Featured image courtesy Dhaka Tribune
President Sirisena is evidently unhappy that a Select Committee of Parliament has been appointed to investigate the circumstances that led to the Easter Sunday terrorist attacks. UPFA MPs have not joined the Select Committee, and live coverage of the initial hearings was halted on state media. According to a press release from the Office of the Speaker on 8 June, the President had assumed that he can ‘order’ (niyoga) Parliament to cease the Select Committee proceedings, on the basis of the Attorney General’s advice that the parliamentary process may prejudice live or impending judicial proceedings. That the President has no right whatsoever to interfere in parliamentary proceedings in this way goes without saying, and the Speaker was right to ignore the presidential intervention on the basis of the established principles of parliamentary democracy stated in his press release. Then the President also summoned an emergency Cabinet on 7 June, in which he had demanded the discontinuation of the Select Committee and threatened non-cooperation with the government unless his demand was met. The Cabinet quite rightly has not acceded to this threat.
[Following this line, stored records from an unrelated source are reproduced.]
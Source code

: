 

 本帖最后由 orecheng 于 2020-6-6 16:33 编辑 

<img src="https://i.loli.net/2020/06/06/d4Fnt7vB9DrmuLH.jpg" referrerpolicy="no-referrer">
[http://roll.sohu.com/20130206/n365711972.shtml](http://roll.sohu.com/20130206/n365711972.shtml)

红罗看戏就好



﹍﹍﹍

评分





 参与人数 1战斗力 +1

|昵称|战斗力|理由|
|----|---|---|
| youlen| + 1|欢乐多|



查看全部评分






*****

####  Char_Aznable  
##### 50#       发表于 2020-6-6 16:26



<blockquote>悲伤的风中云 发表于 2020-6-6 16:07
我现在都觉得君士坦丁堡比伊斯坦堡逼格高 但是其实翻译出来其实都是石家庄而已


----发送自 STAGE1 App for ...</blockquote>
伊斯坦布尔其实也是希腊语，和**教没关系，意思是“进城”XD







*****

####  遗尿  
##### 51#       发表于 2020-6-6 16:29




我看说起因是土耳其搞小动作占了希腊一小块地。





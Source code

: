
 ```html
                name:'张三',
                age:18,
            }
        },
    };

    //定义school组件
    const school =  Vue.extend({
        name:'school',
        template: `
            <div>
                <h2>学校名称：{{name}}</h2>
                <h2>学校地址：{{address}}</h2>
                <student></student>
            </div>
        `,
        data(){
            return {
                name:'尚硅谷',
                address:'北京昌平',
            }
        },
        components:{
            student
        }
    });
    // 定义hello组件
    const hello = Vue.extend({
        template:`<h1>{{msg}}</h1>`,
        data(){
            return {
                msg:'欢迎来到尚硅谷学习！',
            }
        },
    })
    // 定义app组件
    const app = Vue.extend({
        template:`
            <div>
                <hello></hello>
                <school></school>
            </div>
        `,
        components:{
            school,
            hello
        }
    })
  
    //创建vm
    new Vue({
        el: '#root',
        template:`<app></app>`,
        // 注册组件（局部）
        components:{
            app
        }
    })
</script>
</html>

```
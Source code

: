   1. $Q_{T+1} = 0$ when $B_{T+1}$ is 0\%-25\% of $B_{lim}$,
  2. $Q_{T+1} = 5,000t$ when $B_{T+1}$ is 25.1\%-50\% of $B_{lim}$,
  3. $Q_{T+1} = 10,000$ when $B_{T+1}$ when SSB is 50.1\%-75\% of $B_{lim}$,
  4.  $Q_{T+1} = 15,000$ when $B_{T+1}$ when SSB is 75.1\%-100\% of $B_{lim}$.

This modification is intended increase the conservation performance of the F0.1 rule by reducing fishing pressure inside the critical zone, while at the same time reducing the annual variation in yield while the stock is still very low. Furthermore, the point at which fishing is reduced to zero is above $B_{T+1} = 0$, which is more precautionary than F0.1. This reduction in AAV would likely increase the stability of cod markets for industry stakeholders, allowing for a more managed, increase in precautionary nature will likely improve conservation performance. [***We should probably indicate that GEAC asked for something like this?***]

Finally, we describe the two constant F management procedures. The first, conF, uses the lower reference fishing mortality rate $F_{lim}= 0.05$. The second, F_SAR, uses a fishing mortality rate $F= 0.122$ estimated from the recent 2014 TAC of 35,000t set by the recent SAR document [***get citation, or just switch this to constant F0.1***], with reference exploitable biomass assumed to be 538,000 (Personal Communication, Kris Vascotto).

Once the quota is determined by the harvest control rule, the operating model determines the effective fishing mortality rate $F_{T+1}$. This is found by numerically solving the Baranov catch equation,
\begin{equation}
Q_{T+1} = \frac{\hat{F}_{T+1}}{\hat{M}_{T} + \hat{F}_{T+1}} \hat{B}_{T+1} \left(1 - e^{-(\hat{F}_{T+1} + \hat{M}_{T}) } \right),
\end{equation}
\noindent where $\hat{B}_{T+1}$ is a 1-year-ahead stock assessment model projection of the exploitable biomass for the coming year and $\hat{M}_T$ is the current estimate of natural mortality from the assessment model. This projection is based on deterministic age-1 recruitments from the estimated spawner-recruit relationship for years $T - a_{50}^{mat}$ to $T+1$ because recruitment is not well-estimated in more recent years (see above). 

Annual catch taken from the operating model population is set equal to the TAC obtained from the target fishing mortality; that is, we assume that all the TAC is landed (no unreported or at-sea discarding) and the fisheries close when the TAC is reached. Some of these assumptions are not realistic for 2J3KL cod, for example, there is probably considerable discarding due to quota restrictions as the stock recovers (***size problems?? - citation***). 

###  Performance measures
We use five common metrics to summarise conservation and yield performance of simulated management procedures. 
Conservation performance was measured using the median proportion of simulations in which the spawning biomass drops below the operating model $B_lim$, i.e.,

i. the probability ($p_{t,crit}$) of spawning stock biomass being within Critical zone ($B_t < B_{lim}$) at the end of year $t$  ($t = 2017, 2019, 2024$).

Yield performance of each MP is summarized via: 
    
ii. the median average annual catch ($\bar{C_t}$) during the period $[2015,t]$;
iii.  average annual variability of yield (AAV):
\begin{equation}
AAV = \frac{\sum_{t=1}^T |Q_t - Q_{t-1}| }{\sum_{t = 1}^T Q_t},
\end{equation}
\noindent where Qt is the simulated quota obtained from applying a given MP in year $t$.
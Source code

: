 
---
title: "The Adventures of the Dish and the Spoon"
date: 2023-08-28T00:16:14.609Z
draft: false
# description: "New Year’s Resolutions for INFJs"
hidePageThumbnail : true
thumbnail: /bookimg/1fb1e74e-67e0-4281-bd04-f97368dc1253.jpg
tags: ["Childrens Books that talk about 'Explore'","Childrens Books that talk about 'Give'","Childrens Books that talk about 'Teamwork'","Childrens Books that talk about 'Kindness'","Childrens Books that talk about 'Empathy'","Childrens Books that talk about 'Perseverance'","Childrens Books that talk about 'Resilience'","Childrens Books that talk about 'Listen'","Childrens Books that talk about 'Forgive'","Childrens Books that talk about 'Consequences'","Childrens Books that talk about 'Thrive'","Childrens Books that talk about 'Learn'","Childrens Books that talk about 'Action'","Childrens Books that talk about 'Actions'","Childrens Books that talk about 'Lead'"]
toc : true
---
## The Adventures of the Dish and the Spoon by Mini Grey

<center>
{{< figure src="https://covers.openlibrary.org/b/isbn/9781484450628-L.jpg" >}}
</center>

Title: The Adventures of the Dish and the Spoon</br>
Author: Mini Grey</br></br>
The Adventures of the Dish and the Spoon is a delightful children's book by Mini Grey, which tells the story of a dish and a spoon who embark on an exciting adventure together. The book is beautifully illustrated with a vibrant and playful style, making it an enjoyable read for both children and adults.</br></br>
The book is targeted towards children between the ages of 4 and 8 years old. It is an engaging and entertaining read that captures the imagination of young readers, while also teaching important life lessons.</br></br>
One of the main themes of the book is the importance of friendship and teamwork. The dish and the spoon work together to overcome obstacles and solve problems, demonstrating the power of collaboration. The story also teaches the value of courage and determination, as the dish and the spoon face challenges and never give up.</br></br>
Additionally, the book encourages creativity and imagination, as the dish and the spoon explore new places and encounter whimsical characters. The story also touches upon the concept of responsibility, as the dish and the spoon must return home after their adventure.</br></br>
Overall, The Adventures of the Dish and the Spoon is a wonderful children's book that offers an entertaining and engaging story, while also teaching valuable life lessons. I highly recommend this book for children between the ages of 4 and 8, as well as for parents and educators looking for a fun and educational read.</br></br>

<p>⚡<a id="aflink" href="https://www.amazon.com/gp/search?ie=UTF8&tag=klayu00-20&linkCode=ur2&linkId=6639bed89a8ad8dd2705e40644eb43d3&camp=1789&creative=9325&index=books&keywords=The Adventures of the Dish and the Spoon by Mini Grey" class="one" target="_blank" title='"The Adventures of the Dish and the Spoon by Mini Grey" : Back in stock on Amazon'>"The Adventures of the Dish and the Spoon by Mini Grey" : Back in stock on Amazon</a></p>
The main constitutional issue that arises in this context can be put in the following terms: a President in a cohabitation arrangement does not like something the Prime Minister and Cabinet are doing; in this case he wants a particular parliamentary select committee to stop its proceedings. He threatens non-cooperation with the rest of the government unless his demand is met. One of the principal ways in which he can stop cooperating is by not summoning Cabinet meetings. Can he do this?
In answering this question consistently with the laws and norms of the Sri Lankan constitution, starting consideration must be given to the following constitutional provisions:
Article 4(b): the executive power of the people is exercised by the President.
Article 30(1): the President is the Head of the State, the Head of the Executive, and of the Government.
Article 42(3): the President is a member of the Cabinet and the Head of the Cabinet.
These provisions together seem to point to the conclusion that the President is unquestionably the chief executive of the state. If so, then the summoning of the Cabinet for regular or ad hoc meetings as the case may be, or indeed not summoning it at all, lies solely within the President’s discretion. It is true that, unlike, for example, the summoning of Parliament, Article 30, which restates the duties, powers, and functions of the President, does not expressly mention the summoning of Cabinet. But given the presiding function of the President over the executive, the drafters may well have thought it superfluous to mention that specific right. There thus seems to be no leeway, for example, for the Prime Minister to formally summon the Cabinet where the President fails or refuses to do so, because it is the President and not the Prime Minister that is the Head of the Cabinet. At any rate, while the Cabinet may meet informally without the President or his summons (as it often has in the past when the President was overseas), on this reading of the Constitution, this would not seem possible when the President actively does not wish it to meet.
But this formalistic understanding of presidential powers is too narrow a basis with which to fully account for the way in which executive powers are designed in the 1978 Constitution, because it says much more than this about the political executive: there is, of course, also the Prime Minister and Cabinet which share executive power with the President. Consider, then, the following provisions concerning the executive (with emphasis added in italics):
Article 42 (1): There shall be a Cabinet of Ministers charged with the direction and control of the Government of the Republic.
Article 42 (2): The Cabinet of Ministers shall be collectively responsible and answerable to Parliament.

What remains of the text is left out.